À mille lieues de la métropole Kinshasa, mais très proche de celle-ci par le biais des réseaux sociaux numériques, le n°1 du pays n’a-t-il peut-être pas trouvé mieux que de rassurer de cette manière les populations exaspérées par leur situation d’extrême précarité. Ces phrases, d’une telle maladresse pour certains, rappellent au souvenir une autre phrase du genre prononcée par l’ancien gouverneur de Kinshasa, l’inénarrable André Kimbuta, constatant l’état de délabrement très avancé, à l’époque, de l’avenue Université, à la hauteur de la rue Mazengele entre les communes de Makala et Ngaba. « Mboka oyo eko bonga lisusu te ». Traduisez : « Ce pays ne se relèvera plus jamais ».

Si le chef de l’État n’est pas allé, contrairement à Kimbuta, jusqu’à déclarer de manière péremptoire que le pays ne se redressera jamais, la formule qu’il a utilisée, avec toute la charge émotive qu’elle comporte en lingala, anime pourtant les débats à travers les communautés virtuelles depuis plus d’une semaine. Certains voient à travers cette sortie de Félix Tshisekedi un aveu d’impuissance, alors que d’autres crient à la manipulation politicienne tendant à travestir les propos du Chef et donc à le discréditer aux yeux de l’opinion.

Pour soutenir leur position, ces derniers évoquent presque en chœur un des postulats de l’analyse textuelle qui veut que l’examen d’un texte ou d’un discours s’attache au contexte d’énonciation. À les en croire, les propos de Tshisekedi ont été sorti de leur contexte et qu’il faut plutôt les comprendre comme un appel à la prise de conscience de la situation peu reluisante du pays et de la nécessité d’en sortir sous sa direction.

Le contexte, parlons-en justement.
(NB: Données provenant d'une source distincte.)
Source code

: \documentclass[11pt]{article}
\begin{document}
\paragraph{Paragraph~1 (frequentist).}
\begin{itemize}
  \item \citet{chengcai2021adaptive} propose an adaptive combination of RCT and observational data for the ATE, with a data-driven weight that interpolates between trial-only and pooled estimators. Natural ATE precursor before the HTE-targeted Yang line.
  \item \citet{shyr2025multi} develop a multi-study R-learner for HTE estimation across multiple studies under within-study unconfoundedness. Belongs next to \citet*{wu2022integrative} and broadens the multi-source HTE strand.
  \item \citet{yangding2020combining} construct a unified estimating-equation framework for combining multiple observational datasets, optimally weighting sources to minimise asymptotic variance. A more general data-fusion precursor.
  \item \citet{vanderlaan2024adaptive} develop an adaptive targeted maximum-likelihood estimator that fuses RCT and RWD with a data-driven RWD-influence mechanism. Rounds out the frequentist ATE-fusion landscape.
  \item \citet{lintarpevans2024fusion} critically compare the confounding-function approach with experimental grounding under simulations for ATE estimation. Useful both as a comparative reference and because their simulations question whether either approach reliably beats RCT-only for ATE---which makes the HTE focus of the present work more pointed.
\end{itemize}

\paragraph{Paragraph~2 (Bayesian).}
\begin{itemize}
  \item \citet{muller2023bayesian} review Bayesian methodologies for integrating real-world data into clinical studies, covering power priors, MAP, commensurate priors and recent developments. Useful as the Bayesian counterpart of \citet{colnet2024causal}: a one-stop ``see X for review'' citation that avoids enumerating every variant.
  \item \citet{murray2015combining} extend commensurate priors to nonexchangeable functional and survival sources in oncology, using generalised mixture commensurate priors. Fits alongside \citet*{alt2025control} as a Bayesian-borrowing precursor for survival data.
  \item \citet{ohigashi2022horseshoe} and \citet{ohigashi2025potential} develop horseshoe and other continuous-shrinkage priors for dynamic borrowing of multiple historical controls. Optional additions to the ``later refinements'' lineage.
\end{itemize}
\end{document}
Sans nul doute, il s’agit du contexte politique général du pays qu’il importe de circonscrire et qui pourrait expliquer le mépris et l’incrédulité de beaucoup de Congolais. En effet, trois ans après sa prise des rênes du pouvoir, dans les conditions que tout le monde se rappelle, Félix Tshisekedi ne suscite pas que de l’espoir. De nombreux scandales mettant particulièrement en cause des proches collaborateurs du chef de l’État et des structures rattachées à la présidence de la République tendent à annihiler la foi des Congolais en la gouvernance actuelle. De la gestion calamiteuse de plusieurs millions de dollars alloués au programme dit de 100 jours au projet Tshilejelu sans réel impact sur le terrain, en passant par des dépassements budgétaires récurrents à la prêsidence de la République (dans d’autres institutions aussi), qui constituent des fautes de gestion d’après l’Observatoire des dépenses publiques (Odep), ou la nébuleuse « taxe » Ram (régistre des appareils mobiles), les illustrations de la mauvaise gouvernance financière au cœur de l’administration présidentielle sont légion. La justice, censée réprimer les crimes financiers et ainsi décourager les gestionnaires véreux, semble être mise au pas du nouveau leadership. À part quelques actions d’éclats destinées à envoyer une certaine image, et pas plus que cela, l’appareil judiciaire demeure sous la coupe des tenants du pouvoir qui le manipulent à leur guise.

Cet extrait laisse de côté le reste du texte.